■ **What is being asked**
Each line of the records is to be copied verbatim.

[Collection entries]

★ ★ ★ ★ ★

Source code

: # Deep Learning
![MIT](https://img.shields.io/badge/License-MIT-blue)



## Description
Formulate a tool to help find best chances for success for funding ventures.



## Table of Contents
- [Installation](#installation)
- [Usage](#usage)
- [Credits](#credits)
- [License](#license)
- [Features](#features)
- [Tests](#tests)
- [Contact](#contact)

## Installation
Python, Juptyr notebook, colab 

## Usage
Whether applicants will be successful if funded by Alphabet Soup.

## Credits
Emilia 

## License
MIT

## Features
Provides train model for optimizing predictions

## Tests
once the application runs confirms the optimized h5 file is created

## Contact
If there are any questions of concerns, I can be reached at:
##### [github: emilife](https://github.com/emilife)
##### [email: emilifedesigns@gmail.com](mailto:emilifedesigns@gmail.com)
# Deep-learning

★ ★ ★ ★ ★

■ **Solution for this exercise**
Source code

: # Deep Learning
![MIT](https://img.shields.io/badge/License-MIT-blue)



## Description
Formulate a tool to help find best chances for success for funding ventures.



## Table of Contents
- [Installation](#installation)
- [Usage](#usage)
- [Credits](#credits)
- [License](#license)
- [Features](#features)
- [Tests](#tests)
- [Contact](#contact)

## Installation
Python, Juptyr notebook, colab 

## Usage
Whether applicants will be successful if funded by Alphabet Soup.

## Credits
Emilia 

## License
MIT

## Features
Provides train model for optimizing predictions

## Tests
once the application runs confirms the optimized h5 file is created

## Contact
If there are any questions of concerns, I can be reached at:
##### [github: emilife](https://github.com/emilife)
##### [email: emilifedesigns@gmail.com](mailto:emilifedesigns@gmail.com)
# Deep-learning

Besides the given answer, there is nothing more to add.